• **Dataset extract**

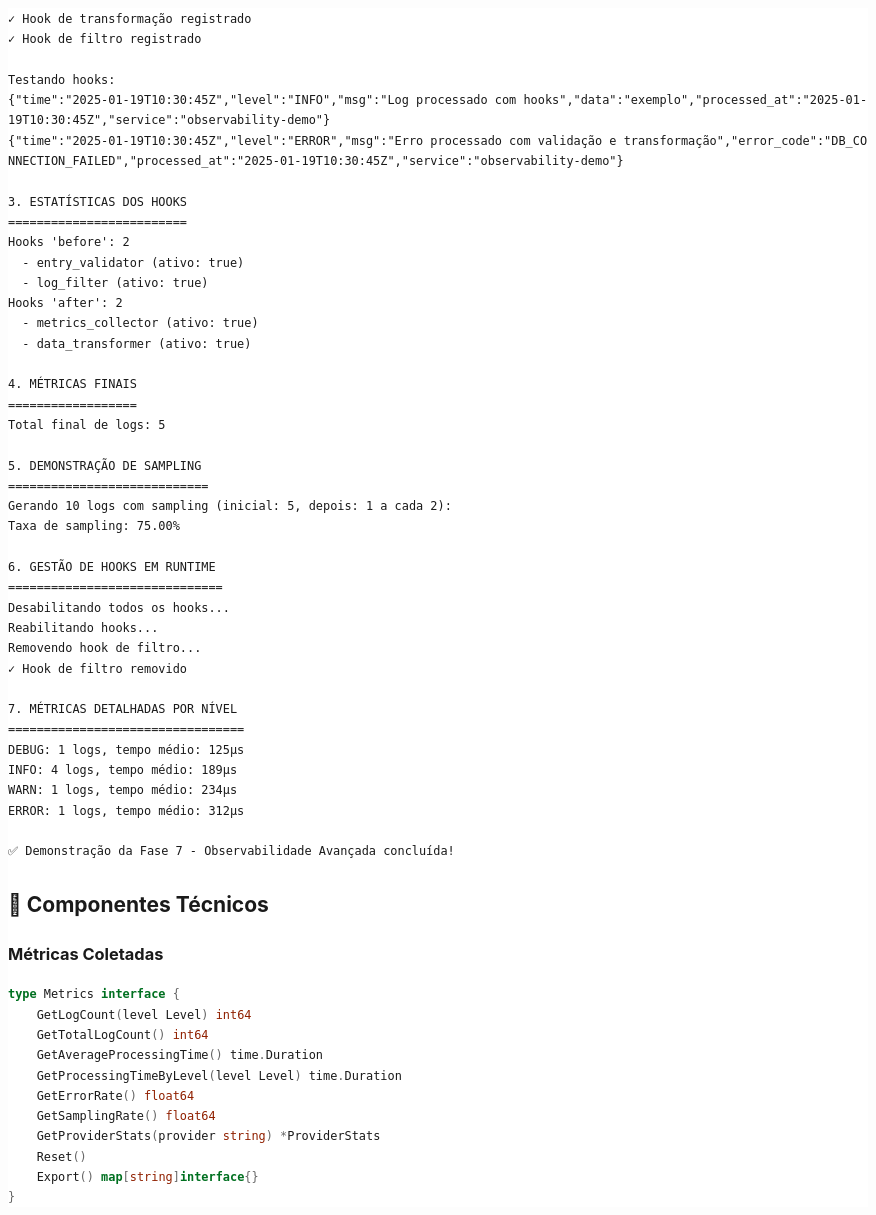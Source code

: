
 ```
✓ Hook de transformação registrado
✓ Hook de filtro registrado

Testando hooks:
{"time":"2025-01-19T10:30:45Z","level":"INFO","msg":"Log processado com hooks","data":"exemplo","processed_at":"2025-01-19T10:30:45Z","service":"observability-demo"}
{"time":"2025-01-19T10:30:45Z","level":"ERROR","msg":"Erro processado com validação e transformação","error_code":"DB_CONNECTION_FAILED","processed_at":"2025-01-19T10:30:45Z","service":"observability-demo"}

3. ESTATÍSTICAS DOS HOOKS
=========================
Hooks 'before': 2
  - entry_validator (ativo: true)
  - log_filter (ativo: true)
Hooks 'after': 2
  - metrics_collector (ativo: true)
  - data_transformer (ativo: true)

4. MÉTRICAS FINAIS
==================
Total final de logs: 5

5. DEMONSTRAÇÃO DE SAMPLING
============================
Gerando 10 logs com sampling (inicial: 5, depois: 1 a cada 2):
Taxa de sampling: 75.00%

6. GESTÃO DE HOOKS EM RUNTIME
==============================
Desabilitando todos os hooks...
Reabilitando hooks...
Removendo hook de filtro...
✓ Hook de filtro removido

7. MÉTRICAS DETALHADAS POR NÍVEL
=================================
DEBUG: 1 logs, tempo médio: 125µs
INFO: 4 logs, tempo médio: 189µs
WARN: 1 logs, tempo médio: 234µs
ERROR: 1 logs, tempo médio: 312µs

✅ Demonstração da Fase 7 - Observabilidade Avançada concluída!
```

## 🔧 Componentes Técnicos

### Métricas Coletadas

```go
type Metrics interface {
    GetLogCount(level Level) int64
    GetTotalLogCount() int64
    GetAverageProcessingTime() time.Duration
    GetProcessingTimeByLevel(level Level) time.Duration
    GetErrorRate() float64
    GetSamplingRate() float64
    GetProviderStats(provider string) *ProviderStats
    Reset()
    Export() map[string]interface{}
}
```

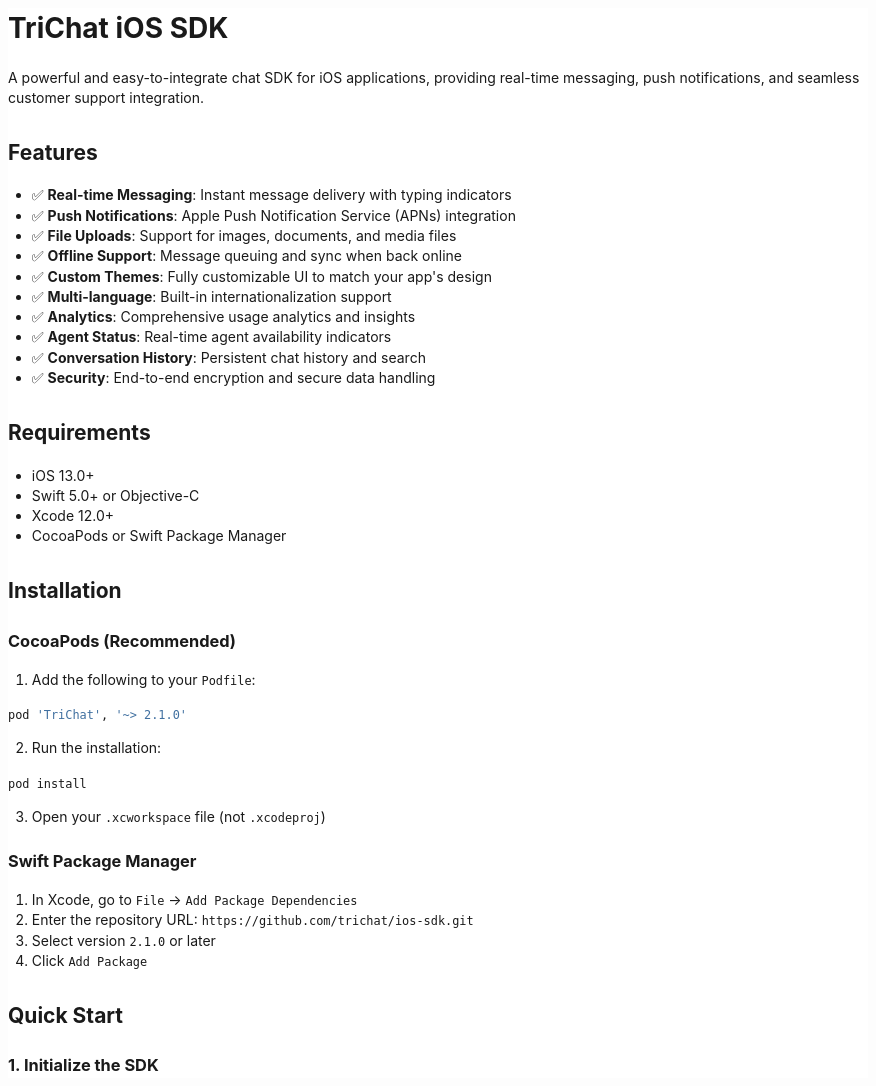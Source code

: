 # TriChat iOS SDK

A powerful and easy-to-integrate chat SDK for iOS applications, providing real-time messaging, push notifications, and seamless customer support integration.

## Features

- ✅ **Real-time Messaging**: Instant message delivery with typing indicators
- ✅ **Push Notifications**: Apple Push Notification Service (APNs) integration
- ✅ **File Uploads**: Support for images, documents, and media files
- ✅ **Offline Support**: Message queuing and sync when back online
- ✅ **Custom Themes**: Fully customizable UI to match your app's design
- ✅ **Multi-language**: Built-in internationalization support
- ✅ **Analytics**: Comprehensive usage analytics and insights
- ✅ **Agent Status**: Real-time agent availability indicators
- ✅ **Conversation History**: Persistent chat history and search
- ✅ **Security**: End-to-end encryption and secure data handling

## Requirements

- iOS 13.0+
- Swift 5.0+ or Objective-C
- Xcode 12.0+
- CocoaPods or Swift Package Manager

## Installation

### CocoaPods (Recommended)

1. Add the following to your `Podfile`:
```ruby
pod 'TriChat', '~> 2.1.0'
```

2. Run the installation:
```bash
pod install
```

3. Open your `.xcworkspace` file (not `.xcodeproj`)

### Swift Package Manager

1. In Xcode, go to `File` → `Add Package Dependencies`
2. Enter the repository URL: `https://github.com/trichat/ios-sdk.git`
3. Select version `2.1.0` or later
4. Click `Add Package`

## Quick Start

### 1. Initialize the SDK

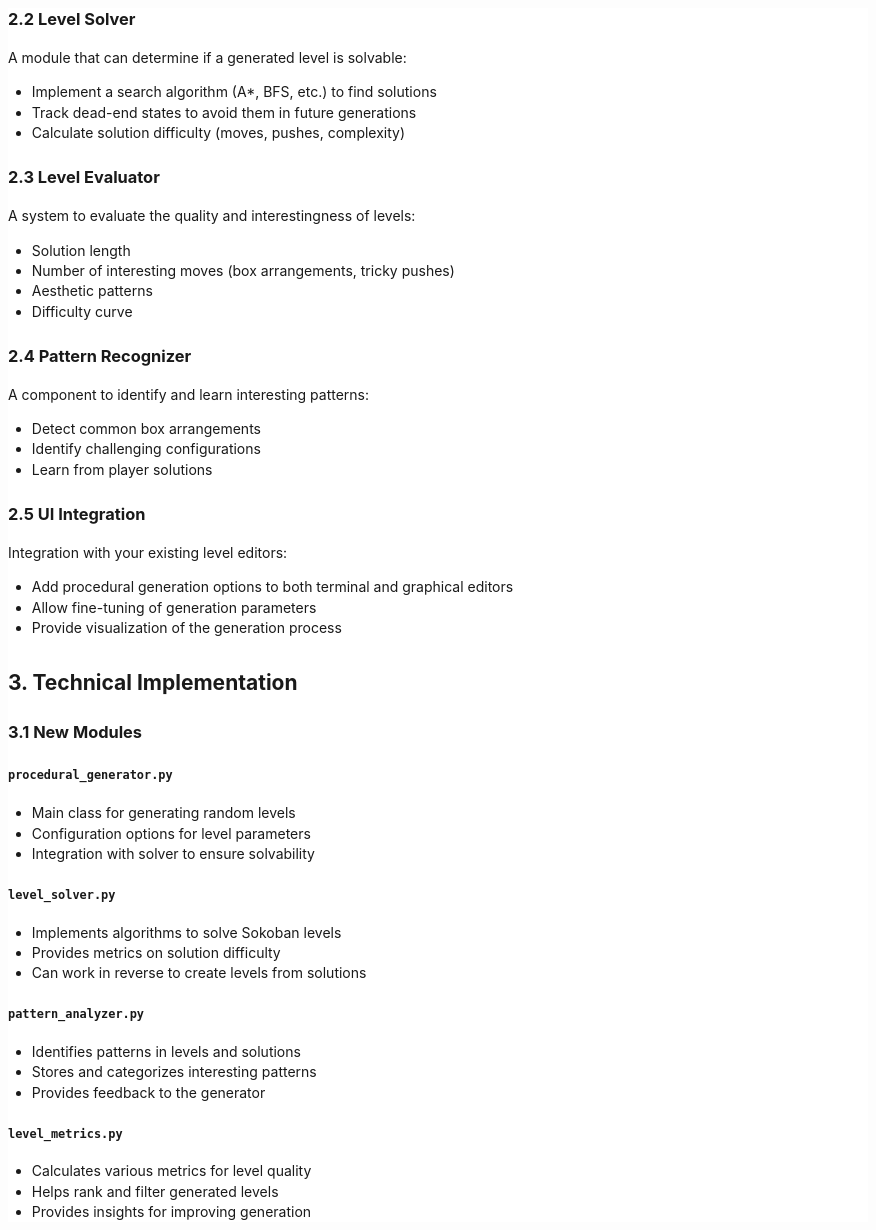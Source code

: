### 2.2 Level Solver
A module that can determine if a generated level is solvable:
- Implement a search algorithm (A*, BFS, etc.) to find solutions
- Track dead-end states to avoid them in future generations
- Calculate solution difficulty (moves, pushes, complexity)

### 2.3 Level Evaluator
A system to evaluate the quality and interestingness of levels:
- Solution length
- Number of interesting moves (box arrangements, tricky pushes)
- Aesthetic patterns
- Difficulty curve

### 2.4 Pattern Recognizer
A component to identify and learn interesting patterns:
- Detect common box arrangements
- Identify challenging configurations
- Learn from player solutions

### 2.5 UI Integration
Integration with your existing level editors:
- Add procedural generation options to both terminal and graphical editors
- Allow fine-tuning of generation parameters
- Provide visualization of the generation process

## 3. Technical Implementation

### 3.1 New Modules

#### `procedural_generator.py`
- Main class for generating random levels
- Configuration options for level parameters
- Integration with solver to ensure solvability

#### `level_solver.py`
- Implements algorithms to solve Sokoban levels
- Provides metrics on solution difficulty
- Can work in reverse to create levels from solutions

#### `pattern_analyzer.py`
- Identifies patterns in levels and solutions
- Stores and categorizes interesting patterns
- Provides feedback to the generator

#### `level_metrics.py`
- Calculates various metrics for level quality
- Helps rank and filter generated levels
- Provides insights for improving generation

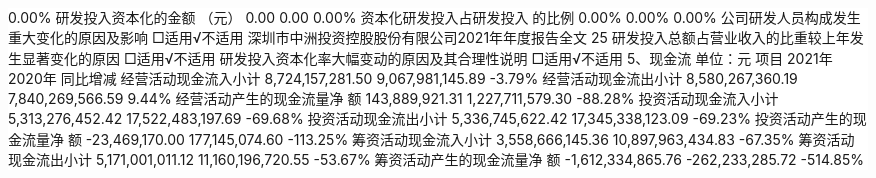 0.00%
研发投入资本化的金额
（元）
0.00
0.00
0.00%
资本化研发投入占研发投入
的比例
0.00%
0.00%
0.00%
公司研发人员构成发生重大变化的原因及影响
□适用√不适用
深圳市中洲投资控股股份有限公司2021年年度报告全文
25
研发投入总额占营业收入的比重较上年发生显著变化的原因
□适用√不适用
研发投入资本化率大幅变动的原因及其合理性说明
□适用√不适用
5、现金流
单位：元
项目
2021年
2020年
同比增减
经营活动现金流入小计
8,724,157,281.50
9,067,981,145.89
-3.79%
经营活动现金流出小计
8,580,267,360.19
7,840,269,566.59
9.44%
经营活动产生的现金流量净
额
143,889,921.31
1,227,711,579.30
-88.28%
投资活动现金流入小计
5,313,276,452.42
17,522,483,197.69
-69.68%
投资活动现金流出小计
5,336,745,622.42
17,345,338,123.09
-69.23%
投资活动产生的现金流量净
额
-23,469,170.00
177,145,074.60
-113.25%
筹资活动现金流入小计
3,558,666,145.36
10,897,963,434.83
-67.35%
筹资活动现金流出小计
5,171,001,011.12
11,160,196,720.55
-53.67%
筹资活动产生的现金流量净
额
-1,612,334,865.76
-262,233,285.72
-514.85%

• **What is being asked**
Beginning with the line that holds "8,724,157,281.50", please return every line through the end of the data, exactly as written.

• **Response box**
8,724,157,281.50
9,067,981,145.89
-3.79%
经营活动现金流出小计
8,580,267,360.19
7,840,269,566.59
9.44%
经营活动产生的现金流量净
额
143,889,921.31
1,227,711,579.30
-88.28%
投资活动现金流入小计
5,313,276,452.42
17,522,483,197.69
-69.68%
投资活动现金流出小计
5,336,745,622.42
17,345,338,123.09
-69.23%
投资活动产生的现金流量净
额
-23,469,170.00
177,145,074.60
-113.25%
筹资活动现金流入小计
3,558,666,145.36
10,897,963,434.83
-67.35%
筹资活动现金流出小计
5,171,001,011.12
11,160,196,720.55
-53.67%
筹资活动产生的现金流量净
额
-1,612,334,865.76
-262,233,285.72
-514.85%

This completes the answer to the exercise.